There’s no need to be broke in college


Good morning Loves.  Today we have a very special guest joining us, Mel from Broke Girl Rich is here to help our college student and grad readers manage your money and get out of debt.  Mel believes in the value of a good education; 3 degrees and over $20k of debt later she lived to tell the story of her money life in college.  Please welcome her to Blonde & Balanced, she’ll be checking in so feel free to ask her any questions.  Enjoy!

Where did you go to school and what was your degree

I actually went to a lot of school. I attended a state school in NJ for my B.A. and double majored in theatre production and literature. Then I went to Liberty University and got a Masters of Divinity and a few years later I went to the University of Sheffield and got a M.A. in Theater and Performance Studies.

Were you broke in college? 

I had two very different college experiences. For my B.A. and the majority of my Masters of Divinity, my parents footed the bill for anything scholarships didn’t cover.  So I definitely didn’t feel broke then. I had a credit card from (my parents) for emergencies and a pretty good part time job that covered all of my spending needs.

When I went back to school a few years later for my M.A., I definitely felt broke. I footed that entire bill myself between my savings and loans. I knew I would have to pay back every penny I spent, so I was pretty money conscious the entire time.

I took out one traditional student loan from Sallie Mae for $3,000 and then a $20,000 – 0% interest loan from my grandmother.

What’s the biggest money mistake you ever made in college? 

The biggest mistake I made was putting the end of my Masters of Divinity on my credit card. My credit card! For Pete’s sake, the interest rates were RIDICULOUS. I should’ve applied for a traditional student loan for my last semester.

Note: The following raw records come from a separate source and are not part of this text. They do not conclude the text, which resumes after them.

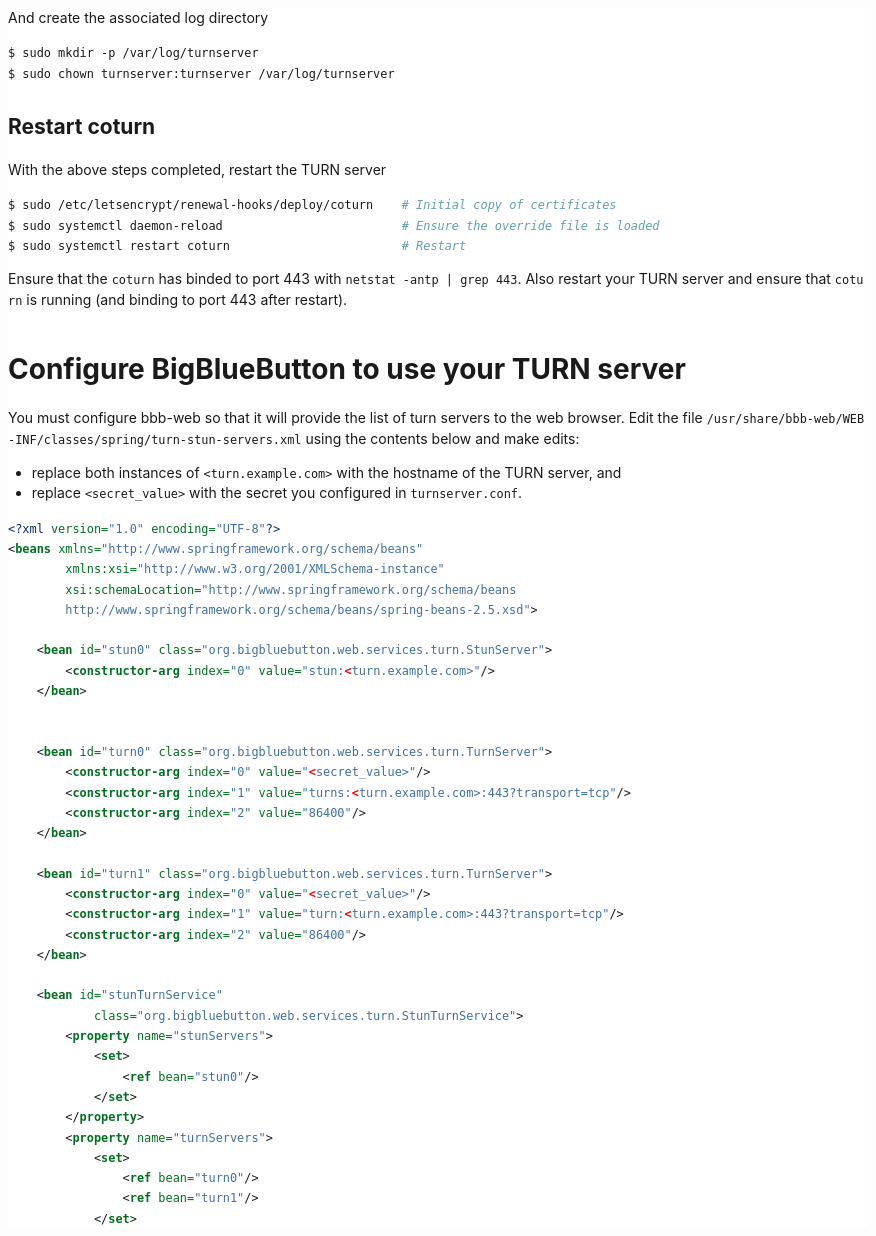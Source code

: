 And create the associated log directory

```
$ sudo mkdir -p /var/log/turnserver
$ sudo chown turnserver:turnserver /var/log/turnserver
```

## Restart coturn

With the above steps completed, restart the TURN server

```bash
$ sudo /etc/letsencrypt/renewal-hooks/deploy/coturn    # Initial copy of certificates 
$ sudo systemctl daemon-reload                         # Ensure the override file is loaded
$ sudo systemctl restart coturn                        # Restart
```

Ensure that the `coturn` has binded to port 443 with `netstat -antp | grep 443`.  Also restart your TURN server and ensure that `coturn` is running (and binding to port 443 after restart).


# Configure BigBlueButton to use your TURN server

You must configure bbb-web so that it will provide the list of turn servers to the web browser. Edit the file `/usr/share/bbb-web/WEB-INF/classes/spring/turn-stun-servers.xml` using the contents below and make edits:

* replace both instances of `<turn.example.com>` with the hostname of the TURN server, and 
* replace `<secret_value>` with the secret you configured in `turnserver.conf`.

```xml
<?xml version="1.0" encoding="UTF-8"?>
<beans xmlns="http://www.springframework.org/schema/beans"
        xmlns:xsi="http://www.w3.org/2001/XMLSchema-instance"
        xsi:schemaLocation="http://www.springframework.org/schema/beans
        http://www.springframework.org/schema/beans/spring-beans-2.5.xsd">

    <bean id="stun0" class="org.bigbluebutton.web.services.turn.StunServer">
        <constructor-arg index="0" value="stun:<turn.example.com>"/>
    </bean>


    <bean id="turn0" class="org.bigbluebutton.web.services.turn.TurnServer">
        <constructor-arg index="0" value="<secret_value>"/>
        <constructor-arg index="1" value="turns:<turn.example.com>:443?transport=tcp"/>
        <constructor-arg index="2" value="86400"/>
    </bean>
    
    <bean id="turn1" class="org.bigbluebutton.web.services.turn.TurnServer">
        <constructor-arg index="0" value="<secret_value>"/>
        <constructor-arg index="1" value="turn:<turn.example.com>:443?transport=tcp"/>
        <constructor-arg index="2" value="86400"/>
    </bean>

    <bean id="stunTurnService"
            class="org.bigbluebutton.web.services.turn.StunTurnService">
        <property name="stunServers">
            <set>
                <ref bean="stun0"/>
            </set>
        </property>
        <property name="turnServers">
            <set>
                <ref bean="turn0"/>
                <ref bean="turn1"/>
            </set>
```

I would’ve saved thousands of dollars in interest.

What’s the biggest money mistake you think college students make? 

I think the biggest money mistake is picking WHICH college to attend. Really looking into tuition and related costs should be just as much a part of your search as how good the program is and what campus life is like. Making that one big decision in the right way will save you tens of thousands of dollars.

How did you spend most of your money in college?

I spent most of my money eating out. I feel like I lived in the local diner. Honestly, it could’ve been a lot worse though. I went to school in the Pine Barrens in NJ, so there wasn’t a lot immediately around.  I spent a fair amount on gas just doing stuff like going bowling or going to the movies.

How should college students budget so they’re not broke?

I think students just need to start any budget and their finances will improve like crazy! I never used one in college and never had any clue where my money was going. It’s so much easier to make informed decisions if you just know all the facts.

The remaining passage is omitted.